**Task goal:** Your answer is to be every line of the material that includes the string "will".

**Material provided:**
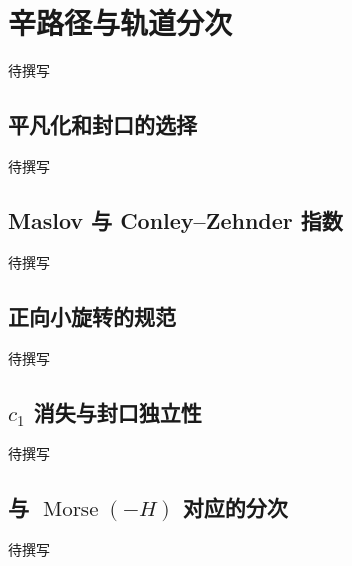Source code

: 
% 
% 

\section{辛路径与轨道分次}
\label{g4:sec:2503}

待撰写

\subsection{平凡化和封口的选择}
\label{g4:subsec:2503:01}
待撰写

\subsection{Maslov 与 Conley–Zehnder 指数}
\label{g4:subsec:2503:02}
待撰写

\subsection{正向小旋转的规范}
\label{g4:subsec:2503:03}
待撰写

\subsection{\texorpdfstring{\(c_1\) 消失与封口独立性}{c₁ 消失与封口独立性}}
\label{g4:subsec:2503:04}
待撰写

\subsection{\texorpdfstring{与 \(\operatorname{Morse}(-H)\) 对应的分次}{与 Morse(−H) 对应的分次}}
\label{g4:subsec:2503:05}
待撰写

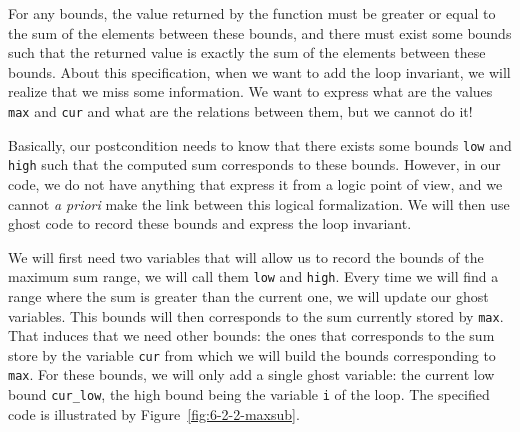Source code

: \documentclass[12pt,francais,]{scrbook}
\begin{document}
For any bounds, the value returned by the function must be greater or
equal to the sum of the elements between these bounds, and there must
exist some bounds such that the returned value is exactly the sum of the
elements between these bounds. About this specification, when we want to
add the loop invariant, we will realize that we miss some information.
We want to express what are the values \texttt{max} and \texttt{cur} and
what are the relations between them, but we cannot do it!

Basically, our postcondition needs to know that there exists some bounds
\texttt{low} and \texttt{high} such that the computed sum corresponds to
these bounds. However, in our code, we do not have anything that express
it from a logic point of view, and we cannot \emph{a priori} make the
link between this logical formalization. We will then use ghost code to
record these bounds and express the loop invariant.

We will first need two variables that will allow us to record the bounds
of the maximum sum range, we will call them \texttt{low} and
\texttt{high}. Every time we will find a range where the sum is greater
than the current one, we will update our ghost variables. This bounds
will then corresponds to the sum currently stored by \texttt{max}. That
induces that we need other bounds: the ones that corresponds to the sum
store by the variable \texttt{cur} from which we will build the bounds
corresponding to \texttt{max}. For these bounds, we will only add a
single ghost variable: the current low bound \texttt{cur\_low}, the high
bound being the variable \texttt{i} of the loop. The specified code is
illustrated by Figure~\ref{fig:6-2-2-maxsub}.
\end{document}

**Result:**
add the loop invariant, we will realize that we miss some information.
link between this logical formalization. We will then use ghost code to
We will first need two variables that will allow us to record the bounds
of the maximum sum range, we will call them \texttt{low} and
\texttt{high}. Every time we will find a range where the sum is greater
than the current one, we will update our ghost variables. This bounds
will then corresponds to the sum currently stored by \texttt{max}. That
store by the variable \texttt{cur} from which we will build the bounds
corresponding to \texttt{max}. For these bounds, we will only add a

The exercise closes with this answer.